Dracula* by Bram Stoker 


* = Available on the Forum



Book Club Procedures*

----------


## Murdoch

I like "Antony and Cleopatra"by Shakespeare

----------


## Virgil

> I like "Antony and Cleopatra"by Shakespeare


Murdoch - Then make sure you vote up at the top of the screen/page.

----------


## Scheherazade

I have just finished reading _R & J_ and working on my assignment on it (two months after reading the _Shrew_ and writing an essay) so I don't feel like reading another Shakespeare play so soon and I want to read new books for the Book Club rather than simply discussing the ones I already have.

So I will go for _Possession_, which is a Booker Prize Winner for 1990 and according to amazom.com:


> "Literary critics make natural detectives," says Maud Bailey, heroine of a mystery where the clues lurk in university libraries, old letters, and dusty journals. Together with Roland Michell, a fellow academic and accidental sleuth, Maud discovers a love affair between the two Victorian writers the pair has dedicated their lives to studying: Randolph Ash, a literary great long assumed to be a devoted and faithful husband, and Christabel La Motte, a lesser-known "fairy poetess" and chaste spinster. At first, Roland and Maud's discovery threatens only to alter the direction of their research, but as they unearth the truth about the long-forgotten romance, their involvement becomes increasingly urgent and personal. Desperately concealing their purpose from competing researchers, they embark on a journey that pulls each of them from solitude and loneliness, challenges the most basic assumptions they hold about themselves, and uncovers their unique entitlement to the secret of Ash and La Motte's passion. 
> Winner of the 1990 Booker Prize--the U.K.'s highest literary award--Possession is a gripping and compulsively readable novel. A.S. Byatt exquisitely renders a setting rich in detail and texture. Her lush imagery weaves together the dual worlds that appear throughout the novel--the worlds of the mind and the senses, of male and female, of darkness and light, of truth and imagination--into an enchanted and unforgettable tale of love and intrigue.
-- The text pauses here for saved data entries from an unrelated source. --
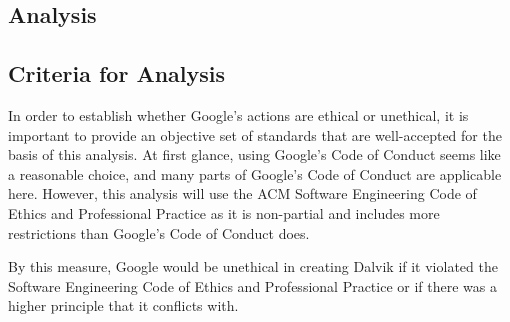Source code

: \documentclass[11pt]{article}
\begin{document}
\begin{multicols}{2}


\section{Analysis} %
\label{sec:analysis}

%
%
%
%

\subsection{Criteria for Analysis} %
\label{sub:criteria}

In order to establish whether Google's actions are ethical or unethical, it is
important to provide an objective set of standards that are well-accepted for
the basis of this analysis.  At first glance, using Google's Code of Conduct
\cite{google-conduct} seems like a reasonable choice, and many parts of Google's
Code of Conduct are applicable here.  However, this analysis will use the ACM
Software Engineering Code of Ethics and Professional Practice \cite{secode} as
it is non-partial and includes more restrictions than Google's Code of Conduct
does.

By this measure, Google would be unethical in creating Dalvik if it violated the
Software Engineering Code of Ethics and Professional Practice \cite{secode} or
if there was a higher principle that it conflicts with.


\end{multicols}
\end{document}
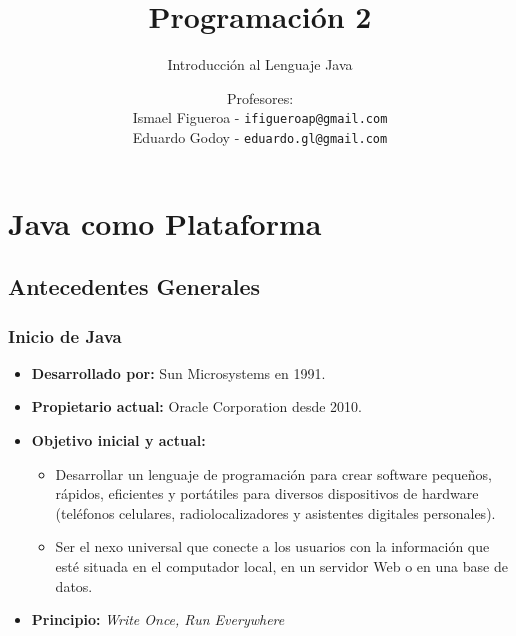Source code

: \documentclass{beamer}
\title[\textbf{Programación 2}]{\textbf{Programación 2}}
\subtitle{Introducción al Lenguaje Java}
\author[IF-EG]
{
  Profesores:\\
  Ismael Figueroa -  \texttt{\small ifigueroap@gmail.com}\\
  \vspace{0.5mm}
  Eduardo Godoy - \texttt{\small eduardo.gl@gmail.com}
}
\institute[Universidad de Valparaíso]
\date{}
\begin{document}
\begin{frame}
  \titlepage
\end{frame}

\section{Java como Plataforma}

\subsection{Antecedentes Generales}

\begin{frame}
  \frametitle{Inicio de Java}

    \begin{itemize}
    \item \textbf{Desarrollado por:} Sun Microsystems en 1991.
    \item \textbf{Propietario actual:} Oracle Corporation desde 2010.
    \item \textbf{Objetivo inicial y actual:}
      
      \begin{itemize}
      \item Desarrollar un lenguaje de programación para crear
        software peque\~nos, rápidos, eficientes y portátiles para
        diversos dispositivos de hardware (teléfonos celulares,
        radiolocalizadores y asistentes digitales personales).
        
      \item Ser el nexo universal que conecte a los usuarios con la
        información que esté situada en el computador local, en un
        servidor Web o en una base de datos.
      \end{itemize}
      
    \item \textbf{Principio:} \emph{Write Once, Run Everywhere}
      
    \end{itemize}    

\end{frame}
\end{document}
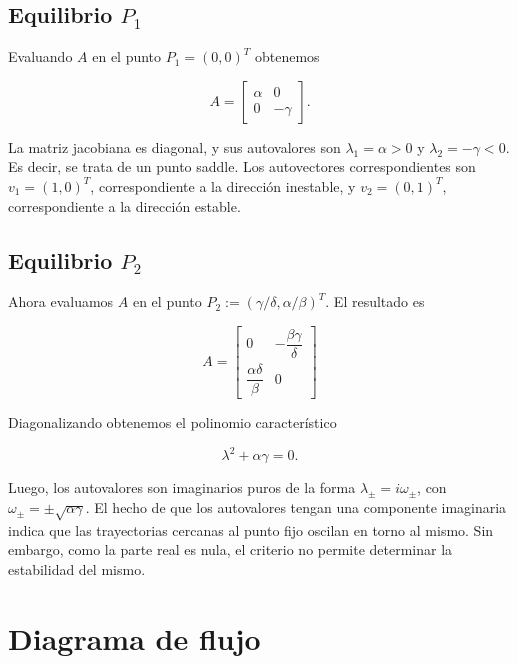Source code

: \documentclass[10pt,twocolumn]{article}
\begin{document}
\subsection{Equilibrio $P_1$}

Evaluando $A$ en el punto $P_1 = (0,0)^T$ obtenemos

\begin{equation}
A =
\begin{bmatrix}
\alpha & 0 \\
0 & -\gamma
\end{bmatrix}.
\end{equation}

La matriz jacobiana es diagonal, y sus autovalores son $\lambda_1 = \alpha > 0$ y $\lambda_2 = -\gamma < 0$. Es decir, se trata de un punto saddle. Los autovectores correspondientes son $v_1 = (1, 0)^T$, correspondiente a la dirección inestable, y $v_2 = (0, 1)^T$, correspondiente a la dirección estable. 

\subsection{Equilibrio $P_2$}

Ahora evaluamos $A$ en el punto $P_2:= (\gamma/\delta, \alpha/\beta)^T$. El resultado es 

\begin{equation}
A =
\begin{bmatrix}
0 & -\dfrac{\beta \gamma}{\delta} \\
\dfrac{\alpha \delta}{\beta} & 0
\end{bmatrix}
\end{equation}

Diagonalizando obtenemos el polinomio característico

\begin{equation}
\lambda^2 + \alpha \gamma = 0.
\end{equation}

Luego, los autovalores son imaginarios puros de la forma $\lambda_{\pm} = i \omega_{\pm}$, con $\omega_{\pm} = \pm \sqrt{\alpha \gamma}$. El hecho de que los autovalores tengan una componente imaginaria indica que las trayectorias cercanas al punto fijo oscilan en torno al mismo. Sin embargo, como la parte real es nula, el criterio no permite determinar la estabilidad del mismo.


\section{Diagrama de flujo}
\end{document}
Seems like a good read for Valentine's Day on a literature forum like ours  :Smile:

----------


## Nightshade

IM goin to say Layla because Ive been trying to find that story for years and years.
 :Biggrin:  Finally I will know !  :Brow: 
Although personally I wish this was the originall preislam 7-8th centuray version rather than the 12th centuary sufi version. The original along with 6 other poems/ballad was inscribed on gold sheets to "immortalise" the beauty of the poetry.

----------


## crveniormaric

My vote goes to Dracula... I really like that Story :-)))

----------


## SleepyWitch

i voted for _Possession_ coz i've been wanting to read it for a while but couldn't be bothered. i find it easier to read books when i can discuss them w/ ppl  :Smile: 
R&J would be nice too...
as for _Antony and Cleopatra_, I read it twice within a month when i was studying Lit in England _and_ watched a boring film version....

I've never heard of the other ones (except Dracula of course)  :Frown:

----------


## Scheherazade

Going once...

----------


## Scheherazade

Going twice...

----------


## kurapika

I vote for Dracula by Bram Stoker.

----------